__Task to complete__.
Give the records below again in full, exactly as written, but without any images.

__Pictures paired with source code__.
● ● ●

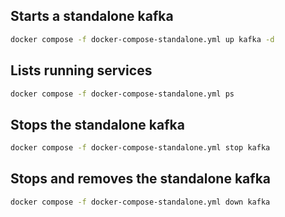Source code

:## Starts a standalone kafka 
```bash
docker compose -f docker-compose-standalone.yml up kafka -d
```

## Lists running services
```bash
docker compose -f docker-compose-standalone.yml ps
```

## Stops the standalone kafka 
```bash
docker compose -f docker-compose-standalone.yml stop kafka 
```

## Stops and removes the standalone kafka 
```bash
docker compose -f docker-compose-standalone.yml down kafka 
```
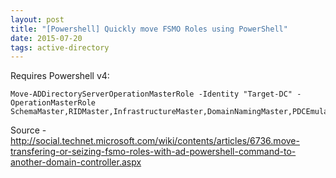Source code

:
 ```yaml
---
layout: post
title: "[Powershell] Quickly move FSMO Roles using PowerShell"
date: 2015-07-20
tags: active-directory
---
```

Requires Powershell v4:


    Move-ADDirectoryServerOperationMasterRole -Identity "Target-DC" -OperationMasterRole SchemaMaster,RIDMaster,InfrastructureMaster,DomainNamingMaster,PDCEmulator

Source - http://social.technet.microsoft.com/wiki/contents/articles/6736.move-transfering-or-seizing-fsmo-roles-with-ad-powershell-command-to-another-domain-controller.aspx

● ● ●

__Result below__.
Source code

:## Starts a standalone kafka 
```bash
docker compose -f docker-compose-standalone.yml up kafka -d
```

## Lists running services
```bash
docker compose -f docker-compose-standalone.yml ps
```

## Stops the standalone kafka 
```bash
docker compose -f docker-compose-standalone.yml stop kafka 
```

## Stops and removes the standalone kafka 
```bash
docker compose -f docker-compose-standalone.yml down kafka 
```
Source code

:
 ```yaml
---
layout: post
title: "[Powershell] Quickly move FSMO Roles using PowerShell"
date: 2015-07-20
tags: active-directory
---
```

Requires Powershell v4:


    Move-ADDirectoryServerOperationMasterRole -Identity "Target-DC" -OperationMasterRole SchemaMaster,RIDMaster,InfrastructureMaster,DomainNamingMaster,PDCEmulator

Source - http://social.technet.microsoft.com/wiki/contents/articles/6736.move-transfering-or-seizing-fsmo-roles-with-ad-powershell-command-to-another-domain-controller.aspx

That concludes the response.